▶ [Directions]: The text of every record, exactly as given and with no pictures, should be your output.

▶ [Input data]:
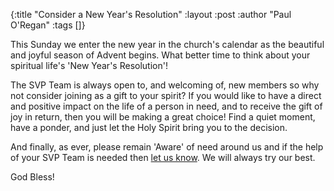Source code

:{:title "Consider a New Year's Resolution"
 :layout :post
 :author "Paul O'Regan"
 :tags []}

This Sunday we enter the new year in the church's calendar as the beautiful and joyful season of Advent begins. What better time to think about your spiritual life's 'New Year's Resolution'!

The SVP Team is always open to, and welcoming of, new members so why not consider joining as a gift to your spirit? If you would like to have a direct and positive impact on the life of a person in need, and to receive the gift of joy in return, then you will be making a great choice! Find a quiet moment, have a ponder, and just let the Holy Spirit bring you to the decision.

And finally, as ever, please remain 'Aware' of need around us and if the help of your SVP Team is needed then [let us know](../../pages-output/contact/). We will always try our best.

God Bless!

▶ [Output of the task]:
Source code

:{:title "Consider a New Year's Resolution"
 :layout :post
 :author "Paul O'Regan"
 :tags []}

This Sunday we enter the new year in the church's calendar as the beautiful and joyful season of Advent begins. What better time to think about your spiritual life's 'New Year's Resolution'!

The SVP Team is always open to, and welcoming of, new members so why not consider joining as a gift to your spirit? If you would like to have a direct and positive impact on the life of a person in need, and to receive the gift of joy in return, then you will be making a great choice! Find a quiet moment, have a ponder, and just let the Holy Spirit bring you to the decision.

And finally, as ever, please remain 'Aware' of need around us and if the help of your SVP Team is needed then [let us know](../../pages-output/contact/). We will always try our best.

God Bless!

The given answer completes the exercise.